### Categorical Data

# Categorical Data Analysis

# taught by Brian Marx

Aim of Course:

This online course, "Categorical Data Analysis" will focus on a logistic regression approach for the analysis of contingency table data, where the cell entries represent counts that are cross-tabulated using categorical variables. Tests for (conditional) independence are discussed in the context of odds-ratios and relative risks, for both two-way and three-way data tables. After the ground work is laid for logistic regression models for binomial responses, more complex data structure will be introduced, e.g. those having more categorical variables or even continuous covariates. As a broad view is taken through the generalized linear model framework, opportunity is taken to also present a few model variations, such as Probit regression for binomial responses and Poisson regression for count data. Model checking (residuals, goodness-of-fit), model inference (testing, confidence intervals), model interpretation (odds-ratios, EL50s), and model selection (AIC, automatic procedures, testing reduced models) are all detailed. The focus of this course will remain laser sharp on logistic regression modeling and on the corresponding interpretation of these models, rather than the theory behind them.

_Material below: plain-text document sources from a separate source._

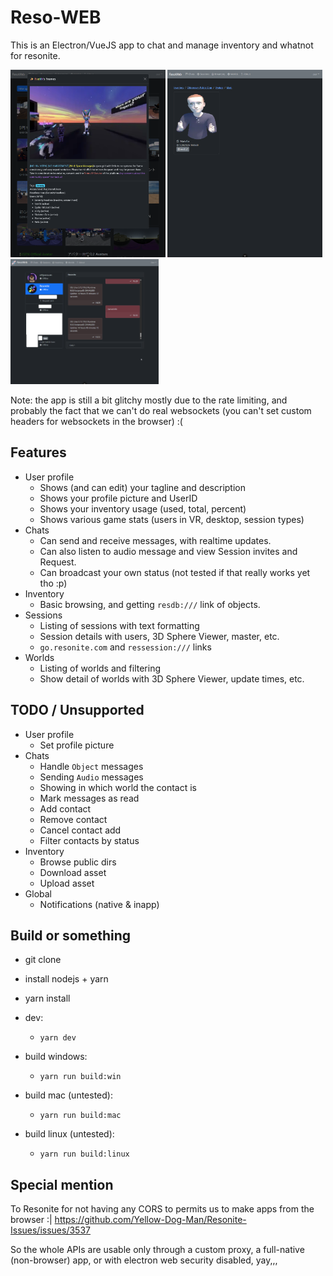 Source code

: # Reso-WEB

This is an Electron/VueJS app to chat and manage inventory and whatnot for resonite.

<p float="left">
<img src="./screenshot1.png" height="300px"/>
<img src="./screenshot2.png" height="300px"/>
<img src="./screenshot3.png" height="200px"/>
</p>

Note: the app is still a bit glitchy mostly due to the rate limiting, and probably the fact that we can't do real websockets (you can't set custom headers for websockets in the browser) :(

## Features

- User profile
  - Shows (and can edit) your tagline and description
  - Shows your profile picture and UserID
  - Shows your inventory usage (used, total, percent)
  - Shows various game stats (users in VR, desktop, session types)
- Chats
  - Can send and receive messages, with realtime updates.
  - Can also listen to audio message and view Session invites and Request.
  - Can broadcast your own status (not tested if that really works yet tho :p)
- Inventory
  - Basic browsing, and getting `resdb:///` link of objects.
- Sessions
  - Listing of sessions with text formatting
  - Session details with users, 3D Sphere Viewer, master, etc.
  - `go.resonite.com` and `ressession:///` links
- Worlds
  - Listing of worlds and filtering
  - Show detail of worlds with 3D Sphere Viewer, update times, etc.

## TODO / Unsupported

- User profile
  - Set profile picture
- Chats
  - Handle `Object` messages
  - Sending `Audio` messages
  - Showing in which world the contact is
  - Mark messages as read
  - Add contact
  - Remove contact
  - Cancel contact add
  - Filter contacts by status
- Inventory
  - Browse public dirs
  - Download asset
  - Upload asset
- Global
  - Notifications (native & inapp)

## Build or something

- git clone
- install nodejs + yarn
- yarn install

- dev:
  - `yarn dev`
- build windows:
  - `yarn run build:win`
- build mac (untested):
  - `yarn run build:mac`
- build linux (untested):
  - `yarn run build:linux`

## Special mention

To Resonite for not having any CORS to permits us to make apps from the browser :| https://github.com/Yellow-Dog-Man/Resonite-Issues/issues/3537

So the whole APIs are usable only through a custom proxy, a full-native (non-browser) app, or with electron web security disabled, yay,,,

This course may be taken individually (one-off) or as part of a certificate program.

Course Program:

## WEEK 1: Categorical Responses and Contingency Tables

- Binomial and multinomial distributions
- Maximum Likelihood
- Test of proportions
- Joint, marginal and conditional probabilities
- Odds ratio and relative risk
- Test of independence
- Three-way tables
- Conditional independence and homogenous association

## WEEK 2: Generalized Linear Models

- Components of a generalized linear model
- Binary data: logistic and probit models
- Poisson regression for count data
- Model checking and resideual analysis
- Inference about model parameters
- Goodness-of-fit and deviance

## WEEK 3: Applications and Interpretations for Logistic Regression

- Interpretation in logistic regression
- Odds-ratio, EL50, probability rate of change
- Inference and confidence intervals for logistic regression
- Grouped and ungrouped data
- Categorical predictors/ indicator variables/ coding
- Multiple logistic regression

## WEEK 4: Building and Applying Logistic Regression Models

- Strategies in model selection
- Model checking and AIC
- Forward, stepwise, backward algorithms
- Likelihood ratio testing for models
- Deviance and residuals assessment
- Effects of sparse data

HOMEWORK:

Homework in this course consists of short answer questions to test concepts and guided numerical problems using software.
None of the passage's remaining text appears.